We came across a great contribution the other day from Alan deLevie that makes using IronWorker for a map-reduce pattern even easier than it already is. (Love seeing tweets announcing additions to the growing list of Iron.io community addons.)

I just wrote a gem that lets you write map-reduce style code using @getiron: https://t.co/49DNyLrXey. Makes Ruby “concurrency” super easy!
— Alan deLevie (@adelevie) August 9, 2013

IronWorker is a cloud-based on-demand service that out-of-the-box lets you do massively concurrent processing across slices of data – which is essentially the core of the map reduce pattern. (Here’s a good visual explanation of map reduce in action.)

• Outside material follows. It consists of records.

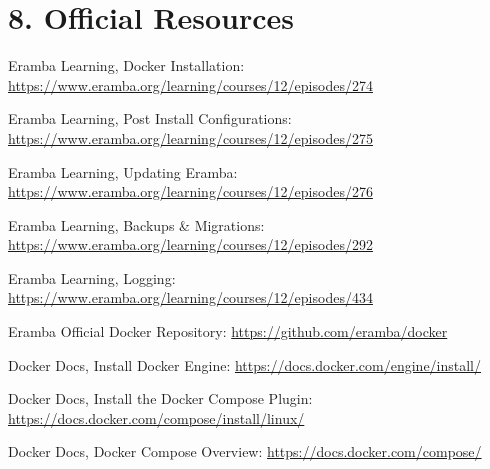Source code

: \documentclass[10pt,letterpaper]{article}
\begin{document}
\section{8. Official Resources}
\begin{enumerate}[label={[\arabic*]}, leftmargin=*]
  \item Eramba Learning, Docker Installation: \url{https://www.eramba.org/learning/courses/12/episodes/274}
  \item Eramba Learning, Post Install Configurations: \url{https://www.eramba.org/learning/courses/12/episodes/275}
  \item Eramba Learning, Updating Eramba: \url{https://www.eramba.org/learning/courses/12/episodes/276}
  \item Eramba Learning, Backups \& Migrations: \url{https://www.eramba.org/learning/courses/12/episodes/292}
  \item Eramba Learning, Logging: \url{https://www.eramba.org/learning/courses/12/episodes/434}
  \item Eramba Official Docker Repository: \url{https://github.com/eramba/docker}
  \item Docker Docs, Install Docker Engine: \url{https://docs.docker.com/engine/install/}
  \item Docker Docs, Install the Docker Compose Plugin: \url{https://docs.docker.com/compose/install/linux/}
  \item Docker Docs, Docker Compose Overview: \url{https://docs.docker.com/compose/}
\end{enumerate}
\end{document}
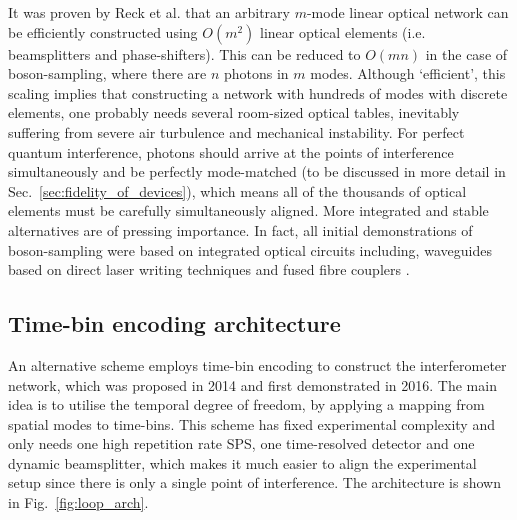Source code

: \documentclass[aps,rmp,twocolumn,amsmath,amssymb,nofootinbib,superscriptaddress]{revtex4}
\begin{document}
It was proven by Reck et al. \cite{bib:18} that an arbitrary $m$-mode linear optical network can be efficiently constructed using $O(m^2)$ linear optical elements (i.e. beamsplitters and phase-shifters). This can be reduced to $O(mn)$ in the case of boson-sampling, where there are $n$ photons in $m$ modes. Although `efficient', this scaling implies that constructing a network with hundreds of modes with discrete elements, one probably needs several room-sized optical tables, inevitably suffering from severe air turbulence and mechanical instability. For perfect quantum interference, photons should arrive at the points of interference simultaneously and be perfectly mode-matched (to be discussed in more detail in Sec.~\ref{sec:fidelity_of_devices}), which means all of the thousands of optical elements must be carefully simultaneously aligned. More integrated and stable alternatives are of pressing importance. In fact, all initial demonstrations of boson-sampling were based on integrated optical circuits including, waveguides based on direct laser writing techniques \cite{bib:4, bib:5, bib:6} and fused fibre couplers \cite{bib:10}.

\subsection{Time-bin encoding architecture}

An alternative scheme employs time-bin encoding to construct the interferometer network, which was proposed \cite{bib:19} in 2014 and first demonstrated \cite{bib:11} in 2016. The main idea is to utilise the temporal degree of freedom, by applying a mapping from spatial modes to time-bins. This scheme has fixed experimental complexity and only needs one high repetition rate SPS, one time-resolved detector and one dynamic beamsplitter, which makes it much easier to align the experimental setup since there is only a single point of interference. The architecture is shown in Fig.~\ref{fig:loop_arch}.
\end{document}
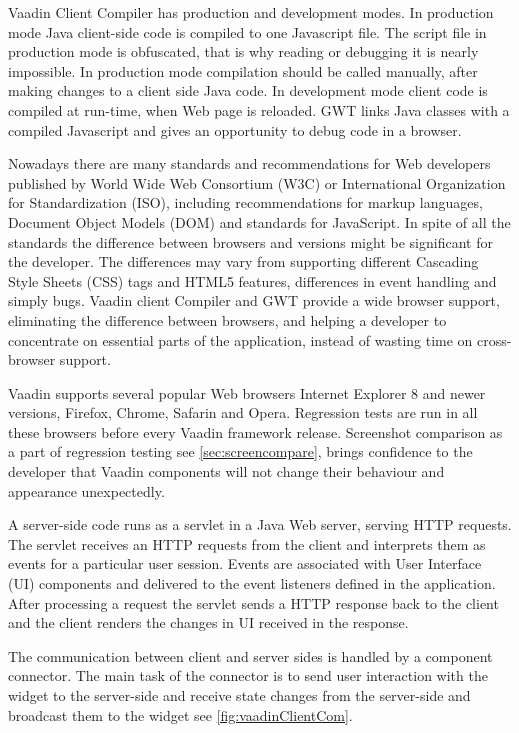    Vaadin Client Compiler has production and development modes. 
   In production mode Java  client-side code is compiled to one Javascript file. The script file in
   production mode is obfuscated, that is why reading or debugging it is nearly
   impossible. In production mode compilation should be called manually,
   after making changes to a client side Java code.
   In development mode client code is compiled at run-time, when Web page
   is reloaded. GWT links Java classes  with a compiled Javascript and gives
   an opportunity to debug code in a browser.
  
   Nowadays there are many standards and recommendations for Web
   developers published by World Wide Web Consortium (W3C) or  International
   Organization for Standardization (ISO), including recommendations for
   markup languages, Document Object Models (DOM) and standards
   for JavaScript. In spite of all the standards the difference between browsers
   and versions might be significant for the developer. The differences may vary
   from supporting different Cascading Style Sheets (CSS) tags
   and HTML5 features, differences in event handling and simply bugs. Vaadin
   client Compiler and GWT provide a wide browser support, eliminating the difference between browsers, and helping a
   developer to concentrate on essential parts of the application, instead of
   wasting time on cross-browser support. 
   
   Vaadin supports several popular Web browsers Internet Explorer 8 and newer
   versions, Firefox, Chrome, Safarin and Opera. Regression tests are run
   in all these browsers before every Vaadin framework release. Screenshot
   comparison as a part of regression testing see \ref{sec:screencompare},
   brings confidence to the developer that Vaadin components will not change
   their behaviour and appearance unexpectedly.
   
   A server-side code runs as a servlet in a Java Web server, serving HTTP
   requests. The servlet receives an HTTP requests from the client and
   interprets them as events for a particular user session.
   Events are associated with User Interface (UI) components and delivered to
   the event listeners defined in the application. After processing a request
   the servlet sends a HTTP response back to the client and the client renders
   the changes in UI received in the response.
   
   The communication between client and server sides is handled by a component
   connector. The main task of the connector is to send user interaction
   with the widget to the server-side and receive state changes from the server-side 
   and broadcast them to the widget see \ref{fig:vaadinClientCom}. 
    
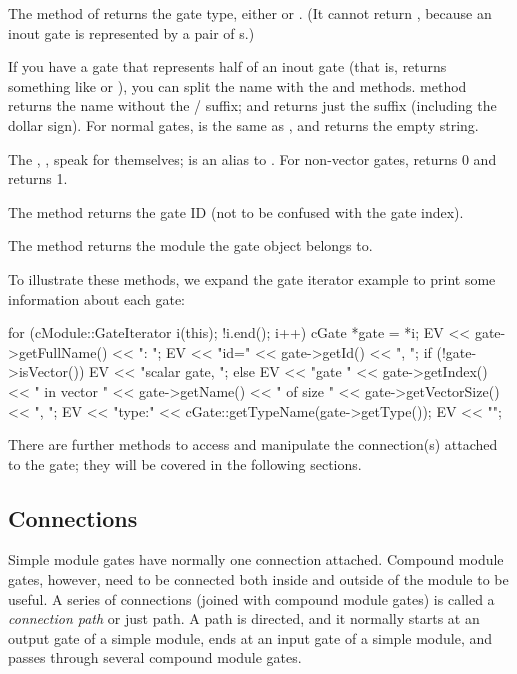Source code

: \begin{ned}
The  method of  returns the gate type,
either  or . (It cannot return
, because an inout gate is represented by a pair
of s.)

If you have a gate that represents half of an inout gate (that is,
 returns something like  or ), you
can split the name with the  and
 methods.  method returns the
name without the / suffix; and 
returns just the suffix (including the dollar sign). For normal gates,
 is the same as , and
 returns the empty string.

The , ,  speak
for themselves;  is an alias to . For
non-vector gates,  returns 0 and 
returns 1.

The  method returns the gate ID (not to be confused
with the gate index).

The  method returns the module the gate object
belongs to.

To illustrate these methods, we expand the gate iterator example
to print some information about each gate:

\begin{cpp}
for (cModule::GateIterator i(this); !i.end(); i++) {
    cGate *gate = *i;
    EV << gate->getFullName() << ": ";
    EV << "id=" << gate->getId() << ", ";
    if (!gate->isVector())
        EV << "scalar gate, ";
    else
        EV << "gate " << gate->getIndex()
           << " in vector " << gate->getName()
           << " of size " << gate->getVectorSize() << ", ";
    EV << "type:" << cGate::getTypeName(gate->getType());
    EV << "\n";
}
\end{cpp}

There are further  methods to access and manipulate
the connection(s) attached to the gate; they will be covered in the
following sections.


\subsection{Connections}
\label{sec:simple-modules:connections}

Simple module gates have normally one connection attached. Compound module
gates, however, need to be connected both inside and outside of the
module to be useful. A series of connections (joined with compound
module gates) is called a \textit{connection path} or just path.
A path is directed, and it normally starts at an output gate of
a simple module, ends at an input gate of a simple module,
and passes through several compound module gates.


\end{ned}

IronResponse adds a veneer (in the form of a simple Ruby gem) that more closely mirrors the map-reduce interface. It lets you abstract away the actual queuing of tasks and management of the data. All you have to do is pass service credentials and the data and then IronResponse will manage the tasking and data storage within IronWorker.


IronResponse + IronWorker + S3 = Simple/Powerful Map Reduce

 
Alan does a great job explaining how IronResponse works and how to use it. Rather than try to replicate it, we want to include a portion here and then refer you to the GitHub repo for the full details. (Note that it’s super easy to get up and running.)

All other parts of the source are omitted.